I took an on-line IQ test and did very well. However, I'm wondering if I did well simply because this could be a marketing tool trying to suck me into a mind-training/challenge sort of service. Because the thing is, I don't feel smarter than 95% of the population. And I know of plenty of people who know me who think I'm an idiot at times. I know that I often feel stupid and confused at work. My job absolutely calls for more intelligence than I have. And maybe I hang out with too many intelligent people (like my husband), because I always feel as though I'm just not at their level.

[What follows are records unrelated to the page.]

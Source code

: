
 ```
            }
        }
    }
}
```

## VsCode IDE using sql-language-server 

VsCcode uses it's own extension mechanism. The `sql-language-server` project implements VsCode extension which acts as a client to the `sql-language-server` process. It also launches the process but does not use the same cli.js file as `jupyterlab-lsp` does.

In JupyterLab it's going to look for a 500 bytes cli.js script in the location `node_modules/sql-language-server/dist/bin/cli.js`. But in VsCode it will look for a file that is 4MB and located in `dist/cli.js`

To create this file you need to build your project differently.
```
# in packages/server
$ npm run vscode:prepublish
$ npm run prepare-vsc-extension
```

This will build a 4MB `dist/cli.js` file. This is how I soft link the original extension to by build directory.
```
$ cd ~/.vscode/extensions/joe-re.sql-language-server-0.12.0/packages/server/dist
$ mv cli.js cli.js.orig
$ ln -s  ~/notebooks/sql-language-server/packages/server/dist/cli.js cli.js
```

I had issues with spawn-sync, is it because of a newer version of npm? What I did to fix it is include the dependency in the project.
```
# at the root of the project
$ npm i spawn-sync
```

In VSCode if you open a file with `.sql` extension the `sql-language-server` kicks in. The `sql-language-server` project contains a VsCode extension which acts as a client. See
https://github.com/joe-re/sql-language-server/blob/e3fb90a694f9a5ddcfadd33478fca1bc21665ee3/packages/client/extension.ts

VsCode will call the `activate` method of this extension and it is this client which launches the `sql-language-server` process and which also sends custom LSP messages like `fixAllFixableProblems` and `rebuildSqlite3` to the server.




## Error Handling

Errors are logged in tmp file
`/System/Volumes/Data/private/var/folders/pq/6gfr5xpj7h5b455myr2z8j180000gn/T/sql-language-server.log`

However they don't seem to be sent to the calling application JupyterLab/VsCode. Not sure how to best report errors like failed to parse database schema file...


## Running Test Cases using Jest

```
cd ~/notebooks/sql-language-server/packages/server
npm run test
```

I had a confrontation with a client who wanted me to do something for him because he was "too busy to figure it out." Well, I couldn't do it for him because there are some task we are told we should not do. That doesn't mean I wouldn't go on and make sure I could figure it out. But I had to ask others who knew more than I do and with their guidance, I learned what this other person wasn't willing to figure out. Now I have improved my ability and I feel a little smarter. The thing is, the task involved math! The person who I had the issue with has a PhD while I have a BA. I did then show him how to do the calculation.
In addition to the IQ test, I ran our income through a calculator that tells you where you fall in the middle class. Turns out we are upper middle class. I guess my lifestyle never got that memo. We have two cars over ten years old (one is 14 years old). Our house is small by American standards. We have no granite counter tops, no HE washer/dryer set, and our only stainless steel appliance is the refrigerator. When we look at HGTV, everyone lives in a nicer house! I guess that I don't believe we're that well off because we don't live like we do and I usually feel like we live "lower" than others. But the thing is, the test judged your income and had nothing to do with how much it cost you to live, just the average income of where you were.
I think people buy into things like this. The numbers are impressive, but reality is a little harsher. That's why I'm always trying to do with less. I have this paranoia that even when things look good, there is danger underneath. Maybe that's good -- or maybe that's deflating and unhealthy. I'm not sure, and hopefully I won't suffer too much if I don't get it figured out.